3. Farmakokinetika Dasar
Benzodiazepin merupakan obat yang biasanya bersifat lipofilik. Namun, dalam kelas ini,
lipofilisitas yang diukur sebagai koefisien minyak:air dapat berbeda hingga rentang lebih dari 50
kali lipat. Karena lipofilisitasnya, benzodiazepin terikat kuat dengan protein plasma (70-99%) dan
memiliki volume distribusi yang relatif besar (0,3-22 L/kg) (Tabel 4). Pada umumnya, persentase
pengikatan dengan protein plasma dan volume distribusi meningkat seiring dengan peningkatan
koefisien partisi minyak:air.

Perbedaan lipofilisitas dapat memberikan dampak besar terhadap farmakokinetika


benzodiazepin. Diazepam merupakan benzodiazepin kerja panjang. Akan tetapi jika diberikan
sebagai dosis tunggal, diazepam mengalami redistribusi secara cepat ke dalam kompartemen
nonplasma (lipid), fase eliminasi α. Selanjutnya, obat ini secara lambat terdistribusi kembali ke
dalam kompartemen plasma pada konsentrasi subterapeutik dengan waktu paruh eliminasi akhir
yang panjang. Karena itu, dosis tunggal diazepam dapat digunakan sebagai obat praanestesi jangka
pendek, sementara dosis harian dapat menyebabkan akumulasi selama fase eliminasi akhir dan
memberikan terapi jangka panjang.
Benzodiazepin diabsorpsi dengan baik dari saluran pencernaan, yang memungkinkan
pemberian dosis benzodiazepin secara oral (Tabel 3). Seperti yang dijelaskan dengan lebih
terperinci pada subjudul 2.2, kebanyakan benzodiazepin akan mengalami metabolisme lintas
pertama secara luas, beberapa obat bahkan mengalami metabolisme sedemikian rupa sehingga obat
induk hanya terdeteksi pada konsentrasi yang sangat rendah dalam sampel darah (atau produk darah
lainnya). Konsentrasi benzodiazepin dalam plasma, atau metabolit utamanya yang aktif secara
farmakologis, berhubungan erat dengan dosis benzodiazepin yang diberikan. (Gambar 1).

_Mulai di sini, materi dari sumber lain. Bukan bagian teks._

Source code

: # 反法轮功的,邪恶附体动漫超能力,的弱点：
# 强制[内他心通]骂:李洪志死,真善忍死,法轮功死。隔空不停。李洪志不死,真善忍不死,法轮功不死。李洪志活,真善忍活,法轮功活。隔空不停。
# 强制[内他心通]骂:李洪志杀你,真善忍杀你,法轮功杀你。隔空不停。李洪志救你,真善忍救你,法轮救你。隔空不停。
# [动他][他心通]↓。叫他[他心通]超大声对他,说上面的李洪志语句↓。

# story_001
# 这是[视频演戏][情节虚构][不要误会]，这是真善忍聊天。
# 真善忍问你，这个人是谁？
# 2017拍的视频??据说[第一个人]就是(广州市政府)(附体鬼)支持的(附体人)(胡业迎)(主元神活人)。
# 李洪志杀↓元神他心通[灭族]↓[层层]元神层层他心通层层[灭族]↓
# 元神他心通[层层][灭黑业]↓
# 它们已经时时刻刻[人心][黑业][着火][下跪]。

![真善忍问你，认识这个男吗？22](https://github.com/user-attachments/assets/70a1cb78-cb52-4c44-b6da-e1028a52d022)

Sebagai suatu kelas obat, benzodiazepin memiliki banyak sifat. Terdapat perbedaan struktural
di antara anggota kelas ini, dan perbedaan tersebut akan memengaruhi cara metabolisme
benzodiazepin, dan dengan demikian memiliki pengaruh pada kerentanan masing-masing terhadap
interaksi obat.

II. KIMIA DAN METABOLISME BENZODIAZEPIN


1. Kimia Benzodiazepin
Struktur klasik benzodiazepin (Gambar 2) terdiri dari sebuah benzena (cincin A) yang
menyatu dengan diazepin beranggotakan tujuh atom (cincin B). Kecuali pada dua jenis
benzodiazepin yang tersedia secara komersial, semua nitrogen pada cincin diazepin terletak pada
posisi 1,4. Klobazam memiliki atom nitrogen pada posisi 1,5 dari cincin diazepin; tofisopam
memiliki atom nitrogen pada posisi 2,3 pada cincin diazepin (Gambar 3). Selain itu, kebanyakan
benzodiazepin yang tersedia secara komersial memiliki substituen aril (cincin C) pada posisi 5 dari
cincin diazepin. Karena itu, kecuali klobazam dan tofisopam, obat-obat ini merupakan 5-aril-1,4-
benzodiazepin.

Setelah sintesis awal klordiazepoksida yang dilakukan oleh Sternbach pada tahun 1957, dan
pengenalannya sebagai obat pada tahun 1961, sejumlah benzodiazepin telah diperkenalkan ke
pasaran. Modifikasi awal meliputi perubahan substituen pada cincin diazepin. Modifikasi pada rute
ini pertama-tama menghasilkan pembentukan diazepam, flurazepam, dan oksazepam. Modifikasi
tersebut terus berlangsung selama bertahun-tahun dan menghasilkan sejumlah senyawa 1,4-
benzodiazepin (Tabel 5). Substitusi benzena dengan gugus tieno menghasilkan senyawa 1,4-
tienodiazepin (Gambar 2 dan 3; Tabel 6). Pembentukan cincin dari gugus oksazolo (Gambar 2;
Tabel 6) atau gugus oksazino (ketozolam pada Gambar 3; Tabel 6) pada posisi 4,5 dari diazepin
telah dilakukan dan benzodjazepin generasi lebih baru memiliki gugus triazolo atau imidazo yang
terbentuk pada posisi 1,2 (Gambar 2; Tabel 6). Sementara sebagian besar benzodiazepin memiliki
substituen fenil pada posisi 5 dari cincin diazepin, bromazepam memiliki substituen 2-piridinil, dan
tetrazepam memiliki substituen 1-sikloheksen-1-il pada posisi tersebut (Gambar 3; Tabel 6).
Bentazepam, dengan suatu gugus benziltieno yang menyatu dengan cincin diazepin, dan brotizolam
dengan gugus tieno dan triazolo merupakan senyawa 1,4- tienodiazepin yang khas (Gambar 3;
Tabel 6).

Penelitian mengenai aktivitas struktur telah menunjukkan beberapa persyaratan penting yang
diperlukan untuk menghasilkan efek SSP yang dimediasi oleh benzodiazepin. Suatu gugus penarik
elektron diperlukan pada posisi 7 dari gugus benzena (atau tieno) (R10 untuk oksazolo dan R8
untuk triazolo atau imidazo). Gugus penarik elektron itu biasanya gugus halida (klorida, dan
terkadang bromida) atau gugus nitroso. Suatu gugus penarik elektron pada posisi 2' dari substituen
5-fenil dikaitkan dengan peningkatan potensi dan penurunan waktu paruh. Substituen klorida atau
fluorida telah digunakan untuk tujuan itu.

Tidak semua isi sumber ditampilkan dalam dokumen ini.